## Data extracts
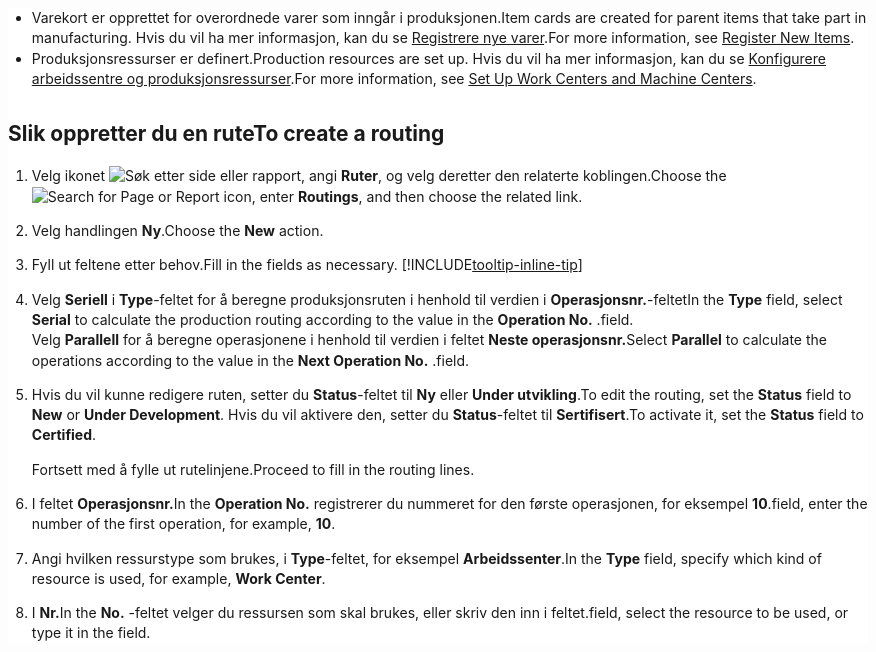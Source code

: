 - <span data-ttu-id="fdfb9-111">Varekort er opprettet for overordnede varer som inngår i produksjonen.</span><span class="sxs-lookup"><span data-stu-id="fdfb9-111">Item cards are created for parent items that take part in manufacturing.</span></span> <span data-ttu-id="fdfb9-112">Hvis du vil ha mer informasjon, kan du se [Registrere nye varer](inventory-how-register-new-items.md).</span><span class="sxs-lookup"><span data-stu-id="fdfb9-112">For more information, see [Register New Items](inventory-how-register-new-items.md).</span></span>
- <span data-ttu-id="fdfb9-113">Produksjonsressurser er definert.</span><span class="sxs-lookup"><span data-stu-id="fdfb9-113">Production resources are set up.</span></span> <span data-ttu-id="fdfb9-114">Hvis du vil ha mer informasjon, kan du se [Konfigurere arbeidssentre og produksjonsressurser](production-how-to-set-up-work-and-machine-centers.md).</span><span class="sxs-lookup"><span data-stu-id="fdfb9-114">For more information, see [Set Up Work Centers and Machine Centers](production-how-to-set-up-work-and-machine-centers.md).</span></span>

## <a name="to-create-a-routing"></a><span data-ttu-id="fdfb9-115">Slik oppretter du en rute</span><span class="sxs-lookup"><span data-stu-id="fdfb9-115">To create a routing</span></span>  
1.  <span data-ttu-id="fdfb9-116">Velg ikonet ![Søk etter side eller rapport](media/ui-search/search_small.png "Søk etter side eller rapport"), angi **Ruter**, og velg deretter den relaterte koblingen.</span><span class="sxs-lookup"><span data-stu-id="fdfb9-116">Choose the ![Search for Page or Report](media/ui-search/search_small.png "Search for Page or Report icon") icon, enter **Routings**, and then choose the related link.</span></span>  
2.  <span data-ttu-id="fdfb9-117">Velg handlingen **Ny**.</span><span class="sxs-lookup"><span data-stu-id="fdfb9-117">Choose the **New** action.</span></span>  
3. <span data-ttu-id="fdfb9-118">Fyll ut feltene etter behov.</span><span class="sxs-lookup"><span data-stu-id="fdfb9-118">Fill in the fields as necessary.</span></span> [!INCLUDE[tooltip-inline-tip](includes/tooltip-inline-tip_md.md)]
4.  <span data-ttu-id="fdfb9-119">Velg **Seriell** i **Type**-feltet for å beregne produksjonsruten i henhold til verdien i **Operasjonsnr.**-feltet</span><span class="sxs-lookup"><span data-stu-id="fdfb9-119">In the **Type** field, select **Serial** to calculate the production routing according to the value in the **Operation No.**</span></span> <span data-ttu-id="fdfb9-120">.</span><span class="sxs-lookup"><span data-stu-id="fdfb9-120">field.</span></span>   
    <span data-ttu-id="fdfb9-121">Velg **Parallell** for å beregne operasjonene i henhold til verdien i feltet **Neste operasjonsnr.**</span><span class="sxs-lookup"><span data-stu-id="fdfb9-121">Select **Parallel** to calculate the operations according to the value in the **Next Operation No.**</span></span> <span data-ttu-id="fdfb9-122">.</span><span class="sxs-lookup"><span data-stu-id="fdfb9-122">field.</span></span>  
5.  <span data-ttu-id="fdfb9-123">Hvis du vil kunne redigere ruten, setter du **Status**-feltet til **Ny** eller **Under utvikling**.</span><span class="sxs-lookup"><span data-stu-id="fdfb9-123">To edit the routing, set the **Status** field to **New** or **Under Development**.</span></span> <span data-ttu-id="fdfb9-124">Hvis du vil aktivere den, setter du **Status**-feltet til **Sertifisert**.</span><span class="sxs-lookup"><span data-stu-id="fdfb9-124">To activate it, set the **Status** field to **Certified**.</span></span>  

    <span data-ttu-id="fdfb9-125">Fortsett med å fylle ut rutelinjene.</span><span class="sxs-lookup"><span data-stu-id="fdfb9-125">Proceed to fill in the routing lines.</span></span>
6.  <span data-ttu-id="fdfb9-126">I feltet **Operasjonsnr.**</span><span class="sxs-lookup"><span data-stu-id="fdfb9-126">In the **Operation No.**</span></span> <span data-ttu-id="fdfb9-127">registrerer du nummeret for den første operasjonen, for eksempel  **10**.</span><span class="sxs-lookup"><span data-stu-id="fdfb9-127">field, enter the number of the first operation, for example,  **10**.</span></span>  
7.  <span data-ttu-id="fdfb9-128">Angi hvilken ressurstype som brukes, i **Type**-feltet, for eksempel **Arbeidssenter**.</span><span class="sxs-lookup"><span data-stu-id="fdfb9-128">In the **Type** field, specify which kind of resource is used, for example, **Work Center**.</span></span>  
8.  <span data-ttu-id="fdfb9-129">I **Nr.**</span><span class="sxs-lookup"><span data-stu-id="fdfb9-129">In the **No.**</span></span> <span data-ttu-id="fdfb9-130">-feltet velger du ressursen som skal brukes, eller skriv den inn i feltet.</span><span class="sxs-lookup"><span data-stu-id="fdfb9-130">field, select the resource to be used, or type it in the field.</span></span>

## Requirement
Will you return exactly the lines above from the one with "field to **Certified**.</span></span>" down to the one with "the routing lines.</span></span>", counting both as part of the range?

## Solution below
5.  <span data-ttu-id="fdfb9-123">Hvis du vil kunne redigere ruten, setter du **Status**-feltet til **Ny** eller **Under utvikling**.</span><span class="sxs-lookup"><span data-stu-id="fdfb9-123">To edit the routing, set the **Status** field to **New** or **Under Development**.</span></span> <span data-ttu-id="fdfb9-124">Hvis du vil aktivere den, setter du **Status**-feltet til **Sertifisert**.</span><span class="sxs-lookup"><span data-stu-id="fdfb9-124">To activate it, set the **Status** field to **Certified**.</span></span>  

    <span data-ttu-id="fdfb9-125">Fortsett med å fylle ut rutelinjene.</span><span class="sxs-lookup"><span data-stu-id="fdfb9-125">Proceed to fill in the routing lines.</span></span>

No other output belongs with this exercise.